Items listed in a dataset

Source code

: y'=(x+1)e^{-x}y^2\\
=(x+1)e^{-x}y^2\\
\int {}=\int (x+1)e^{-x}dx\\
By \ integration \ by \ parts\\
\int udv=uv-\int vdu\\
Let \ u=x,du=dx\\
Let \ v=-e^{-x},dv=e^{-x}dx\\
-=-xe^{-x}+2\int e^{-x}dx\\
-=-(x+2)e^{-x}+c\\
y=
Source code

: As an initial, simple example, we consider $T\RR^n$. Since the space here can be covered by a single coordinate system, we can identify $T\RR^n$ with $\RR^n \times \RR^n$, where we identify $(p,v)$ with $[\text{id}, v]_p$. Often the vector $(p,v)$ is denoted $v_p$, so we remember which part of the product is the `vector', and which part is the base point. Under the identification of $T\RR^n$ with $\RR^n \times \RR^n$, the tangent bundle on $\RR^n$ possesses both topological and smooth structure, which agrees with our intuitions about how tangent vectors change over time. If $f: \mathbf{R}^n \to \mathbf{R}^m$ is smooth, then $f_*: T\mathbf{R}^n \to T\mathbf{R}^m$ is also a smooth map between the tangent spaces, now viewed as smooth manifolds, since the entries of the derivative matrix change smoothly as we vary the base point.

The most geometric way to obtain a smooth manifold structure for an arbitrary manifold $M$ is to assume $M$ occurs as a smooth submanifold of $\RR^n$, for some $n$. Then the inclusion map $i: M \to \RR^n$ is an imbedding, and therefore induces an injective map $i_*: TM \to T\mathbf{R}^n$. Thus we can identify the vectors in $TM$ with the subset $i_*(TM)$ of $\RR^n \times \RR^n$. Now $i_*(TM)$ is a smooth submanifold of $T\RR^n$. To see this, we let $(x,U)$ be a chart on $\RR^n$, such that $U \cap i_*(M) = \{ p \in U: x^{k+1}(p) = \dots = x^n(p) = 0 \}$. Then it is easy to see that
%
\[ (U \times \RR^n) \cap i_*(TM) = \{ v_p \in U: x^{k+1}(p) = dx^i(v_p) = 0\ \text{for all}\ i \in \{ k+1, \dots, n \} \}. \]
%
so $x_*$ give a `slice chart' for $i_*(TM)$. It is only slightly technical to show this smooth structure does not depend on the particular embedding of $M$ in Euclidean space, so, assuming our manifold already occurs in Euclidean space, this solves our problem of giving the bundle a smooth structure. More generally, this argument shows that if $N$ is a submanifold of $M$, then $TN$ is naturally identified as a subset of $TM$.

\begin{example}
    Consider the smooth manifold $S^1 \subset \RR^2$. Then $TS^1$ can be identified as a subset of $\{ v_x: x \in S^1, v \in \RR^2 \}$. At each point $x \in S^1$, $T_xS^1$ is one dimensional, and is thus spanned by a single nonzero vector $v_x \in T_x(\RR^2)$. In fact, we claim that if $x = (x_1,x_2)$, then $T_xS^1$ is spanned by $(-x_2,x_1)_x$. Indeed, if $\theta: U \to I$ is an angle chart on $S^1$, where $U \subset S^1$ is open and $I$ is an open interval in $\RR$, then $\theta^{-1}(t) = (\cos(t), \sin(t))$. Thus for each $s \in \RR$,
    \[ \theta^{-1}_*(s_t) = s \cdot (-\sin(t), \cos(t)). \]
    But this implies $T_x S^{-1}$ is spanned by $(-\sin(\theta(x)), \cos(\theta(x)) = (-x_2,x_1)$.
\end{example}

__TASK BRIEF__
Every line above that includes the word "dots" should be listed.

__WRITTEN RESPONSE__
The most geometric way to obtain a smooth manifold structure for an arbitrary manifold $M$ is to assume $M$ occurs as a smooth submanifold of $\RR^n$, for some $n$. Then the inclusion map $i: M \to \RR^n$ is an imbedding, and therefore induces an injective map $i_*: TM \to T\mathbf{R}^n$. Thus we can identify the vectors in $TM$ with the subset $i_*(TM)$ of $\RR^n \times \RR^n$. Now $i_*(TM)$ is a smooth submanifold of $T\RR^n$. To see this, we let $(x,U)$ be a chart on $\RR^n$, such that $U \cap i_*(M) = \{ p \in U: x^{k+1}(p) = \dots = x^n(p) = 0 \}$. Then it is easy to see that
\[ (U \times \RR^n) \cap i_*(TM) = \{ v_p \in U: x^{k+1}(p) = dx^i(v_p) = 0\ \text{for all}\ i \in \{ k+1, \dots, n \} \}. \]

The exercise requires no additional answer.